Page 2 of Cyrano de Bergerac


  What accounts for the success of this play, a success that has lasted now for more than a century? This is a question that has vexed literary critics and rather annoyed the intelligentsia, who have been at pains to insist that the popular appeal of Cyrano has less to do with the intrinsic artistic merits of the play than with the historical and cultural context in which it was received. For once the euphoria of opening night had died down, other, less sympathetic voices began to be heard. Some, like Jules Romains, saw Rostand as one of a group of “eloquent and vulgar poets” peddling a “degraded form of romantic drama” to the middle classes. Rostand and his ilk, according to Romains, “deserve more than scorn: reprobation. They have lowered French taste, perverted the public, compromised our national dignity.” André Ferdinand Hérold saw in Cyrano a fine exercise in “cacography” (Monsieur Rostand “knows a thousand ways to torture a line”) and a “masterpiece of vulgarity” by one who has perfected “the art of writing badly.”

  Critics almost never like popular successes (if the vulgar public were able to identify good theater and literature on its own, critics would be left with nothing to do), but Rostand’s case is of more than passing interest because the divisiveness surrounding the reception of Cyrano reflects a great cultural unease, a malaise in late-nineteenth-century French society. Cyrano became an affaire, as the French say, such that writers, critics, and even ordinary theatergoers had to be either for or against it. “Claudel or Rostand,” said the novelist André Gide, “you have to choose,” meaning: One must either grapple with all the harshness and the complexities of the modem world (Paul Claudel, a contemporary of Rostand’s, was a highly original playwright influenced by symbolism), or else remain in the idealized, fanciful place depicted by Rostand and incarnated by his valiant soldier-poet Cyrano.

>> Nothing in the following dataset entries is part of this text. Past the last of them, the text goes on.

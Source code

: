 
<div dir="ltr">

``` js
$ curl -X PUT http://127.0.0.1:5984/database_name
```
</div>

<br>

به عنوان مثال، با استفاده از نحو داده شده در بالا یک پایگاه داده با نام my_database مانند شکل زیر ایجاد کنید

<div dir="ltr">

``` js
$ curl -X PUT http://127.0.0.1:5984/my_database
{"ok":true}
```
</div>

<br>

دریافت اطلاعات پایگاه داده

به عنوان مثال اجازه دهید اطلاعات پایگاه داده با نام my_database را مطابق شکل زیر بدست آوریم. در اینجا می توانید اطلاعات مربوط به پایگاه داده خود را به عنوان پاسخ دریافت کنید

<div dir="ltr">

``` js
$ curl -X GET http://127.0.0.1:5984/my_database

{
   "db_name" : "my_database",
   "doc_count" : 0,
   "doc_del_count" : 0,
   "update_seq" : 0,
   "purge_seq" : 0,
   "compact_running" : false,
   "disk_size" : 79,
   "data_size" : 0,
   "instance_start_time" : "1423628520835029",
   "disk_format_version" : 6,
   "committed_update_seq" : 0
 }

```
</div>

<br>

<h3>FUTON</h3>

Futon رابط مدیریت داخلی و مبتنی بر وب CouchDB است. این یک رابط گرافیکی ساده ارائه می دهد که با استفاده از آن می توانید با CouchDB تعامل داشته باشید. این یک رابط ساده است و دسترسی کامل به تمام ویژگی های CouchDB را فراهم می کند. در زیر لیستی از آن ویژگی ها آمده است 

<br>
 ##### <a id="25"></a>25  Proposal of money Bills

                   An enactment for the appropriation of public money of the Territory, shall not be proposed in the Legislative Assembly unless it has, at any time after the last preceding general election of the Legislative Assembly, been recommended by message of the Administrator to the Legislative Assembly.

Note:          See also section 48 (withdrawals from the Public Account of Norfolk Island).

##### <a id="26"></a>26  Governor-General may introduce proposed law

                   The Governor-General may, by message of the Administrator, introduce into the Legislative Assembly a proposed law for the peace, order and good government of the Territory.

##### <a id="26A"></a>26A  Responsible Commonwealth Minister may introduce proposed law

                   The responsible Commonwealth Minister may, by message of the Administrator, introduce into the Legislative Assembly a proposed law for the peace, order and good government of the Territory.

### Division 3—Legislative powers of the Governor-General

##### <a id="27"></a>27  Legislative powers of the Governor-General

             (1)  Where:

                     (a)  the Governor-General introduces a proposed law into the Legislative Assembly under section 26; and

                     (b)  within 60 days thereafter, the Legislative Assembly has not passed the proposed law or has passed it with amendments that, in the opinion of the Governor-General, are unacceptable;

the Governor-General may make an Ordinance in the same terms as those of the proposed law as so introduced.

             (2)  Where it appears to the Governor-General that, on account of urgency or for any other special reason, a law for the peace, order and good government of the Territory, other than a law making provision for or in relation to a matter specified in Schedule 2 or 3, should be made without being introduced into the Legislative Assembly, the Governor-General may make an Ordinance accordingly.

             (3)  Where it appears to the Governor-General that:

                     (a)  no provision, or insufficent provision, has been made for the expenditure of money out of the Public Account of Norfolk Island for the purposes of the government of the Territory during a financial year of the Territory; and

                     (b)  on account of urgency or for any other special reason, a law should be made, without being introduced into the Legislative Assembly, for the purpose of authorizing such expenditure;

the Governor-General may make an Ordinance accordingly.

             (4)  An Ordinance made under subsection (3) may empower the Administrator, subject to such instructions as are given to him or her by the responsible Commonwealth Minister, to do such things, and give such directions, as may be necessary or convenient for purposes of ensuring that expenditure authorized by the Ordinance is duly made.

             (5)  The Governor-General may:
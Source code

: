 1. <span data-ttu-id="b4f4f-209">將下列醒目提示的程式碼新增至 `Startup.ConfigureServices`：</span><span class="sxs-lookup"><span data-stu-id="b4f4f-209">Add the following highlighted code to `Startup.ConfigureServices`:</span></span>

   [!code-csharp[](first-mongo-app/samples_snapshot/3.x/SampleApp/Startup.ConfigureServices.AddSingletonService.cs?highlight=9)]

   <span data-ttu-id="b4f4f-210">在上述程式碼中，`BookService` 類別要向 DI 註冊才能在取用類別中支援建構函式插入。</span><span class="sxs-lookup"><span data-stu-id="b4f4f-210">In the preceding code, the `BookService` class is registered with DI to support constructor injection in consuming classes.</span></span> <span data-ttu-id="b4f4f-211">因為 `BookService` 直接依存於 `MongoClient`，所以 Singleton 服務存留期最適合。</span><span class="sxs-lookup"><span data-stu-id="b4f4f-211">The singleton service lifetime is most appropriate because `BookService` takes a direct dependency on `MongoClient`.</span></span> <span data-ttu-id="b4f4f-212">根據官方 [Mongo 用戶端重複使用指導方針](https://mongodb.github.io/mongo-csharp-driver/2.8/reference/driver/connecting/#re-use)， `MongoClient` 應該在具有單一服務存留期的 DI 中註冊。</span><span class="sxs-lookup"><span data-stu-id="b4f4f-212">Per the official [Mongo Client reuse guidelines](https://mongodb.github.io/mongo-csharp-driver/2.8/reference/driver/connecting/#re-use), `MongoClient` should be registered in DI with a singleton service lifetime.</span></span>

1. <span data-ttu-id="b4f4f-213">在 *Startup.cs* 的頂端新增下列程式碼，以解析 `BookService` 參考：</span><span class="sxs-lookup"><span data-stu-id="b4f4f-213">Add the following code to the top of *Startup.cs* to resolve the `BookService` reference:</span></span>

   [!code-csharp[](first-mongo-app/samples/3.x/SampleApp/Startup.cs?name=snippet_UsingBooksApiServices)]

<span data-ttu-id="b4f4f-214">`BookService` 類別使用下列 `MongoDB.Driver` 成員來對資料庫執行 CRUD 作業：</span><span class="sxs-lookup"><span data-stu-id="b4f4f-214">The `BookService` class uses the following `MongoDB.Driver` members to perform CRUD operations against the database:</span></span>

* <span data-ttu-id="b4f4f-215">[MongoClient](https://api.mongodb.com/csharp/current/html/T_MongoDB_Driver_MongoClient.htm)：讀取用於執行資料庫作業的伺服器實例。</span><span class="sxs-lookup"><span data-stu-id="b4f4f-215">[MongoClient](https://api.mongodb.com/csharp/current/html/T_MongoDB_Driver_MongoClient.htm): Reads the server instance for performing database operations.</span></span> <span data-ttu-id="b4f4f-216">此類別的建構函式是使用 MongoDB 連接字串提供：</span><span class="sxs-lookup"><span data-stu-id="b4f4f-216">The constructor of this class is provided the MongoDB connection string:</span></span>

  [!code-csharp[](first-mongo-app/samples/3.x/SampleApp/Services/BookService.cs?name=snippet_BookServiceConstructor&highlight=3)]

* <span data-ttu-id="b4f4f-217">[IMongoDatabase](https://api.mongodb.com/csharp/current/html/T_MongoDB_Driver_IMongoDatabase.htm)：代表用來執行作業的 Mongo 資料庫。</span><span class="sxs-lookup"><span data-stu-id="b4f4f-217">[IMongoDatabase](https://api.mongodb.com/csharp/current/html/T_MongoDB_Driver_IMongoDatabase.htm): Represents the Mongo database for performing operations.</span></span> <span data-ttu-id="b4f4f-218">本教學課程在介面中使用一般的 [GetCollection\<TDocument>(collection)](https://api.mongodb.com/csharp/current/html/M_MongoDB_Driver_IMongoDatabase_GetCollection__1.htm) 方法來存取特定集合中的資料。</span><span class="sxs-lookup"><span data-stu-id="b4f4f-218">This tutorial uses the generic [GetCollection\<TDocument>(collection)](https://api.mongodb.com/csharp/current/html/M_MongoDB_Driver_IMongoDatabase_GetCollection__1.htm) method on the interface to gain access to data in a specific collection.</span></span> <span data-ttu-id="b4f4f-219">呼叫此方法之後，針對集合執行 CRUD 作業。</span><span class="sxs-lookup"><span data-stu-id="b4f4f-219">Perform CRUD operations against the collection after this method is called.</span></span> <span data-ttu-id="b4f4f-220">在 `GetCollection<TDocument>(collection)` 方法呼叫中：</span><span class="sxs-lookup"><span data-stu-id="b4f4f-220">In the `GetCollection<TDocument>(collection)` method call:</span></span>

  The Theatre de la Porte-Saint-Martin’s production of Cyrano provoked a new round in the old French debate between the ancients and the moderns, a debate that was intricately related to the raging political issue of the day—namely, nationalism. Rostand, rightly or wrongly, was associated with what Jehan Rictus, referring to the right-wing royalist movement, called “a form of literary Boulangism.” He was perceived by many of his contemporaries as an old guard, highly conservative figure. Rictus surely went too far—Rostand’s personal politics were quite liberal; he was a Dreyfusard and a friend of the socialist Leon Blum. But from a literary point of view, it is undeniable that Cyrano breaks no new ground. Rostand, moreover, was not bashful about his dislike for the changing times: “I wrote Cyrano... with love, with pleasure, and also with the idea of fighting against the tendencies of the times, tendencies which, in truth, irritated me, revolted me.”

  While Rostand is not explicit about these “tendencies,” it is not hard to guess what he has in mind. The overall cultural mood in France during the 1890s was gloomy, joyless, and resentful. In literature, harsh forms of realism prevailed (especially Emile Zola’s doctrine of naturalism), alongside a Wagnerian-influenced decadence (as in the works of Joris Karl Huysmans and Octave Mirbeau, for example); in the theater, the psychological drama of Henrik Ibsen and Maurice Maeterlinck played in theaters that seemed ever more open to experimentation. Against this backdrop, Rostand’s play, while it draws upon the melodramatic and vaudeville-style traditions of boulevard theater, represented something very different from what was on offer in Paris. Above all, it came as a welcome release from the often rebarbative, highly cerebral avant-garde art forms, offering by contrast an intellectually undemanding spectacle full of movement and pathos (“a fanfare of red pants,” as one critic put it). “What happiness! What happiness!” wrote Francisque Sarcey. “We are at last to be rid of Scandinavian mists and overly minute psychological analyses, and of the deliberate brutalities of realist drama. Here is the joyous sun of Old Gaul which, after a long night, is rising over the horizon. This brings pleasure; it refreshes the blood!”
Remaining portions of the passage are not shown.